### What to do
Where does the word "textit" show up in the records? Copy every line that holds it.

### Task input
···

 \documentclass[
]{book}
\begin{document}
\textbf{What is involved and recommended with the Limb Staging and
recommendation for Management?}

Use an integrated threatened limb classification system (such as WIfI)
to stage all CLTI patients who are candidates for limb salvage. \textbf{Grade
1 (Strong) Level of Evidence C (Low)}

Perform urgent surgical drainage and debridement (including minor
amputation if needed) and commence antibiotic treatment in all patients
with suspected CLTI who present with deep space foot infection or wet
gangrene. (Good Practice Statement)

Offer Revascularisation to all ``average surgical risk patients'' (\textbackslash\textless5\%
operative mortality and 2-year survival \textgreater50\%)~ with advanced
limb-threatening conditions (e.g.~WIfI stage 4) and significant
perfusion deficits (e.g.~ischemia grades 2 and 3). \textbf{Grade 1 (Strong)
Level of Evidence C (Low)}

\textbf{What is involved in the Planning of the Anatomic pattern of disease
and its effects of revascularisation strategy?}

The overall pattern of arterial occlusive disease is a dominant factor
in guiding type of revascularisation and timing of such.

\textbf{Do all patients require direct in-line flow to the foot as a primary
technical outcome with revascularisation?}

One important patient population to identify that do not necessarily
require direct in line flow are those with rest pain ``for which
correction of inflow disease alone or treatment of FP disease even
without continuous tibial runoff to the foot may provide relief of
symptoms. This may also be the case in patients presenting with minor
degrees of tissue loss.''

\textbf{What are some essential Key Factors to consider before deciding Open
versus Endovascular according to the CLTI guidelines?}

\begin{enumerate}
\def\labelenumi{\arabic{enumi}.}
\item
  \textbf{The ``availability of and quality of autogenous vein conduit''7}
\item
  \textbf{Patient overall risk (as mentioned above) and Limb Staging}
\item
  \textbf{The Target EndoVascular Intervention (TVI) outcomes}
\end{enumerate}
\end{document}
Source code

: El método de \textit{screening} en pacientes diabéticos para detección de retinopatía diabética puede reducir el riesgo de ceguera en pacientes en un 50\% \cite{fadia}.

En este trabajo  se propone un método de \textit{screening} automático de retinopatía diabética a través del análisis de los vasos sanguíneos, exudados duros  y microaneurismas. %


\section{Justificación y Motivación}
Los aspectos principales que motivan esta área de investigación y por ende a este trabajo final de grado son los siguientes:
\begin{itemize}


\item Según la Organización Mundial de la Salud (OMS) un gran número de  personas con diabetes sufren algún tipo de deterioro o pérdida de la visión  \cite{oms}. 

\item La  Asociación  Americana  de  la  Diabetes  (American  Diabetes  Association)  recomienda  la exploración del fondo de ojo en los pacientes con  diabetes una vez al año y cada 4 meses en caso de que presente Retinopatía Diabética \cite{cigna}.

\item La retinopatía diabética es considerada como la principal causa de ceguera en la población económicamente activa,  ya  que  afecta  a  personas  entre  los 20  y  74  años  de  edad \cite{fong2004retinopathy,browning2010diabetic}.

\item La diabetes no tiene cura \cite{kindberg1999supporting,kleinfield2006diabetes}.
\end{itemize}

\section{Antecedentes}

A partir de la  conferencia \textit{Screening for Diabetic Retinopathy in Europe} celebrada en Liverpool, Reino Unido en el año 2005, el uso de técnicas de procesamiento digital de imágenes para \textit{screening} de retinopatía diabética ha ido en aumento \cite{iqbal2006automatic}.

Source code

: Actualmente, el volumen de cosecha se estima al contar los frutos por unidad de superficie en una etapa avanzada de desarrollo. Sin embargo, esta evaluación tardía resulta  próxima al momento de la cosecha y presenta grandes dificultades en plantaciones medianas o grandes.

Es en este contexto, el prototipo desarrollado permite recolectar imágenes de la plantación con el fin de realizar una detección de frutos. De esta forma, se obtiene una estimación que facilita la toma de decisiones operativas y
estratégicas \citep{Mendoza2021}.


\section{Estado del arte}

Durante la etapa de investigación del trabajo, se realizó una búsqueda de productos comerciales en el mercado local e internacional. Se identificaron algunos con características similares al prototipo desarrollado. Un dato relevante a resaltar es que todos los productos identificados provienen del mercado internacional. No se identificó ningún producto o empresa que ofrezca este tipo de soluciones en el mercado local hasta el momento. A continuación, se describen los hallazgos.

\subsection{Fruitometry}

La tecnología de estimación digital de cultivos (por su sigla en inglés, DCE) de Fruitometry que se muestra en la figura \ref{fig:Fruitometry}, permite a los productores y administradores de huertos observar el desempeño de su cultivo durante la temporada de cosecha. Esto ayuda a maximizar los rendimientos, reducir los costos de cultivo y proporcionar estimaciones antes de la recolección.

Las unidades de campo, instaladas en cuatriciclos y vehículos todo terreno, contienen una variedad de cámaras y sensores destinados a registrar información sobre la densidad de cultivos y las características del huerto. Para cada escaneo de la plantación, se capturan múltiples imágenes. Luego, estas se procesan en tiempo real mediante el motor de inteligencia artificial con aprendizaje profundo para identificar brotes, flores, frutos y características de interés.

···

### Output below
: El método de \textit{screening} en pacientes diabéticos para detección de retinopatía diabética puede reducir el riesgo de ceguera en pacientes en un 50\% \cite{fadia}.
En este trabajo  se propone un método de \textit{screening} automático de retinopatía diabética a través del análisis de los vasos sanguíneos, exudados duros  y microaneurismas. %
A partir de la  conferencia \textit{Screening for Diabetic Retinopathy in Europe} celebrada en Liverpool, Reino Unido en el año 2005, el uso de técnicas de procesamiento digital de imágenes para \textit{screening} de retinopatía diabética ha ido en aumento \cite{iqbal2006automatic}.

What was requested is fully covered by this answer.